Aunque, en 1991, el presidente estadounidense había prometido verbalmente a Gorbachov que la OTAN no se ampliaría hasta incluir a las antiguas democracias populares, la OTAN aceptó en 1999 la solicitud de ingreso de Polonia, la República Checa y Hungría, para continuar con las repúblicas bálticas, Rumania, Eslovenia, Albania y Croacia (2004), con lo que, de hecho, creó un cerco alrededor de Rusia (con dos agujeros, Georgia y Ucrania). A las autoridades del Kremlin, este cerco “objetivo” les trajo a la memoria el cerco establecido por los países capitalistas en torno a la URSS durante el periodo de entreguerras y la contención de la Guerra Fría.
Esa es la causa subjetiva de la mentalidad de asedio de Putin y del endurecimiento de su régimen autoritario.
Con el pretexto de la guerra contra Afganistán, Estados Unidos instaló bases militares en las antiguas repúblicas soviéticas meridionales —Uzbekistán, Tayikistán y Kirguistán—, con lo que prolongó el cerco en Siberia.
No se puede ocultar el papel que ha desempeñado la ascendente rivalidad entre dos superpotencias dispuestas a ampliar o salvaguardar su área de influencia y el cerco de la OTAN.
Los dos hechos significativos son que, desde la retirada de Afganistán, Estados Unidos está decidido a evitar cualquier guerra lejana y que el Gobierno ucranio aspira a que lo protejan la UE y la OTAN.
Ahora bien, debemos tener en cuenta que Vladímir Putin tiene una sensación cada vez más fuerte de que lo que se le consiente a Estados Unidos, en particular la injerencia militar en países soberanos, se condena cuando lo hace Rusia. No tolerará que Ucrania pase a formar parte de Occidente. Sabe que, invadida Ucrania, Estados Unidos no intervendrá militarmente. Sin querer jugar a la psicología, puedo imaginar la evolución de este espíritu autoritario, que considera que las democracias occidentales son decadentes, que endurece cada vez más su régimen militar-policial en Rusia, que en 2001 creyó durante un tiempo, por su compenetración con Bush, que Estados Unidos trataría a su gran país con dignidad. Suele ocultar el hecho de que sus guerras en Chechenia y sus intervenciones en Georgia y en Ucrania en 2014 pusieron en alerta a Estados Unidos y Europa.
Putin, al principio cauteloso y astuto, se volvió audaz en 2014 y ahora actúa impulsado por una cólera terrible.

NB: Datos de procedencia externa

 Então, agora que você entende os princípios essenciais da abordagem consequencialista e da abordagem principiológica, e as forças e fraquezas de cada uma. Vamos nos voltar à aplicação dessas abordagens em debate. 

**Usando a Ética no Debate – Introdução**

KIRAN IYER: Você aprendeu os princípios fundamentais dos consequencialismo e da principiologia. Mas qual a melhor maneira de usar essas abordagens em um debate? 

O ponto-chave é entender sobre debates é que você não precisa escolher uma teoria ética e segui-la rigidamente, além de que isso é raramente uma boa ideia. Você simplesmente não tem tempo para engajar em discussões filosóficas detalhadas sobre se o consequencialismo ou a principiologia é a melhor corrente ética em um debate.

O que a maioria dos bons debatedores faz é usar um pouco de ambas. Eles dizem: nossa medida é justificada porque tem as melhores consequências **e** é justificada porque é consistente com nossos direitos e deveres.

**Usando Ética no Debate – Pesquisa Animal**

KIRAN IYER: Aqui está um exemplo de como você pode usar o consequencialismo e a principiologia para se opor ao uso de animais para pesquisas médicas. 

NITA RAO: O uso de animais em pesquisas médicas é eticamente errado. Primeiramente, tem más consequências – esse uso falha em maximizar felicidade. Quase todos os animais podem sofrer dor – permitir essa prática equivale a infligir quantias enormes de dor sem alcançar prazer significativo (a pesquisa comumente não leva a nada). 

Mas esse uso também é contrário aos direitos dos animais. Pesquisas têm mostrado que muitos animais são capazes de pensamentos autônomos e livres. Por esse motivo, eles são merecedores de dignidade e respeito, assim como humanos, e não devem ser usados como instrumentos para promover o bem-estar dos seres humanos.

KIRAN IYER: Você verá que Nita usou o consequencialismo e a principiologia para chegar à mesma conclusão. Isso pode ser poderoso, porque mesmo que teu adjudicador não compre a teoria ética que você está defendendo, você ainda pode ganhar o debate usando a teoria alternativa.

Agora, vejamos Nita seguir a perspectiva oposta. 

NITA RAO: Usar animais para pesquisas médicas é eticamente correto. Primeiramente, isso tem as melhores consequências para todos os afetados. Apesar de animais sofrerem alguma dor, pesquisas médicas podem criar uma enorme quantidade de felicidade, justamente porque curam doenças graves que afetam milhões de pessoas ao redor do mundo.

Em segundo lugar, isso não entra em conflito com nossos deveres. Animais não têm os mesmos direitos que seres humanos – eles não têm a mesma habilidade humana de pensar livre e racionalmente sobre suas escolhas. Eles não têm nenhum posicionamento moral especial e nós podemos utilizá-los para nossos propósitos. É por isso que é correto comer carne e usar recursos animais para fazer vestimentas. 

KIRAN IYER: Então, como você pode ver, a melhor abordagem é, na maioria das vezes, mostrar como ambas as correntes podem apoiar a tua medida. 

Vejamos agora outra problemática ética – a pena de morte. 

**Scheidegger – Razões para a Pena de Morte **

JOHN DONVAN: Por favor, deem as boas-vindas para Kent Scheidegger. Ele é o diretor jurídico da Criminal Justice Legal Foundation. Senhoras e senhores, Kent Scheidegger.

También hay que tener en cuenta que en febrero de 2022, mientras las tropas rusas se concentraban en la frontera de Ucrania, Biden pronunció un discurso inflexible, aunque incluía una frase breve pero crucial: “No entraremos en guerra”, unas palabras legítimas que, sin embargo, descolocaron a Estados Unidos en el equilibrio de poder. Y de la misma manera, ningún pueblo, ningún Gobierno de Europa se ha propuesto ir a la guerra por la Ucrania invadida, a pesar de los constantes llamamientos del presidente Zelenski y de los múltiples intentos que ha hecho Macron de negociar con Putin.